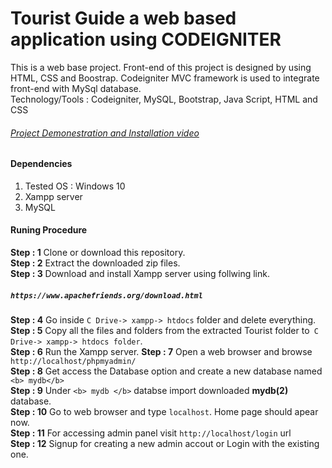 # Tourist Guide a web based application using CODEIGNITER
This is a web base project. Front-end of this project is designed by using HTML, CSS and Boostrap. Codeigniter MVC framework is used to integrate front-end with MySql database.<br>
Technology/Tools : Codeigniter, MySQL, Bootstrap, Java Script, HTML and CSS
<h6> <a href="https://youtu.be/Tt1YoLw5cpY"> Project Demonestration and Installation video</a> </h6>

#### Dependencies
1. Tested OS : Windows 10 <br>
2. Xampp server <br>
3. MySQL <br>

#### Runing Procedure
<b> Step : 1</b> Clone or download this repository.<br>
<b> Step : 2</b> Extract the downloaded zip files.<br>
<b> Step : 3</b> Download and install Xampp server using follwing link. <h5> `https://www.apachefriends.org/download.html`</h5>
<b> Step : 4</b> Go inside `C Drive-> xampp-> htdocs` folder and delete everything.<br>
<b> Step : 5</b> Copy all the files and folders from the extracted Tourist folder to` C Drive-> xampp-> htdocs folder`.<br>
<b> Step : 6</b> Run the Xampp server.
<b> Step : 7</b> Open a web browser and browse `http://localhost/phpmyadmin/` <br>
<b> Step : 8</b> Get access the Database option and create a new database named `<b> mydb</b>` <br>
<b> Step : 9</b> Under `<b> mydb </b>` databse import downloaded <b> mydb(2) </b> database.<br>
<b> Step : 10</b> Go to web browser and type `localhost`. Home page should apear now.<br>
<b> Step : 11</b> For accessing admin panel visit `http://localhost/login` url <br>
<b> Step : 12</b> Signup for creating a new admin accout or Login with the existing one. <br>








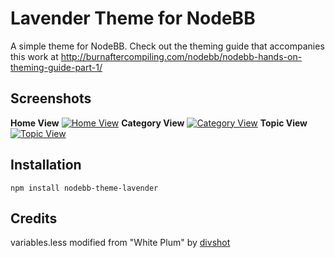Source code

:Lavender Theme for NodeBB
=========================

A simple theme for NodeBB. Check out the theming guide that accompanies this work at http://burnaftercompiling.com/nodebb/nodebb-hands-on-theming-guide-part-1/


## Screenshots

**Home View**
[![Home View](http://i.imgur.com/IJDUFB4l.png)](http://i.imgur.com/IJDUFB4.png)
**Category View**
[![Category View](http://i.imgur.com/JalyDRpl.png)](http://i.imgur.com/JalyDRp.png)
**Topic View**
[![Topic View](http://i.imgur.com/R8YhchEl.png)](http://i.imgur.com/R8YhchE.png)
## Installation

    npm install nodebb-theme-lavender


## Credits

variables.less modified from "White Plum" by [divshot](https://github.com/divshot/)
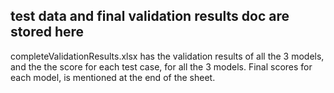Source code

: ## test data and final validation results doc are stored here

completeValidationResults.xlsx has the validation results of all the 3 models, and the the score for each test case, for all the 3 models.
Final scores for each model, is mentioned at the end of the sheet.
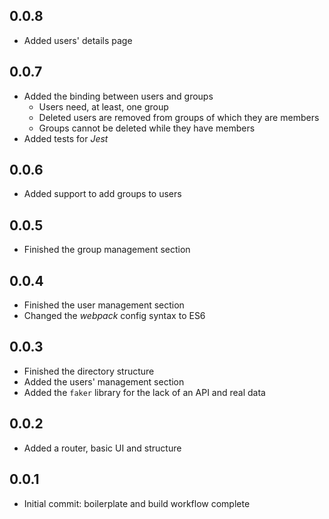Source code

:## 0.0.8

* Added users' details page

## 0.0.7

* Added the binding between users and groups
  * Users need, at least, one group
  * Deleted users are removed from groups of which they are members
  * Groups cannot be deleted while they have members
* Added tests for _Jest_

## 0.0.6

* Added support to add groups to users

## 0.0.5

* Finished the group management section

## 0.0.4

* Finished the user management section
* Changed the _webpack_ config syntax to ES6

## 0.0.3

* Finished the directory structure
* Added the users' management section
* Added the `faker` library for the lack of an API and real data

## 0.0.2

* Added a router, basic UI and structure

## 0.0.1

* Initial commit: boilerplate and build workflow complete
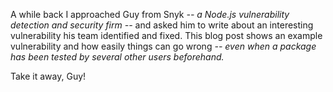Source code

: A while back I approached Guy from Snyk *-- a Node.js vulnerability detection and security firm --* and asked him to write about an interesting vulnerability his team identified and fixed. This blog post shows an example vulnerability and how easily things can go wrong *-- even when a package has been tested by several other users beforehand.*

Take it away, Guy!
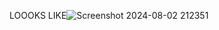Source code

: LOOOKS LIKE![Screenshot 2024-08-02 212351](https://github.com/user-attachments/assets/f9667bbd-04e2-47d0-a370-a061701a12e0)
* * * * * * * * *
TASK DIRECTIONS →
Search the records for lines holding the word "members", then copy each line you find.

EXERCISE ANSWER →
  * Deleted users are removed from groups of which they are members
  * Groups cannot be deleted while they have members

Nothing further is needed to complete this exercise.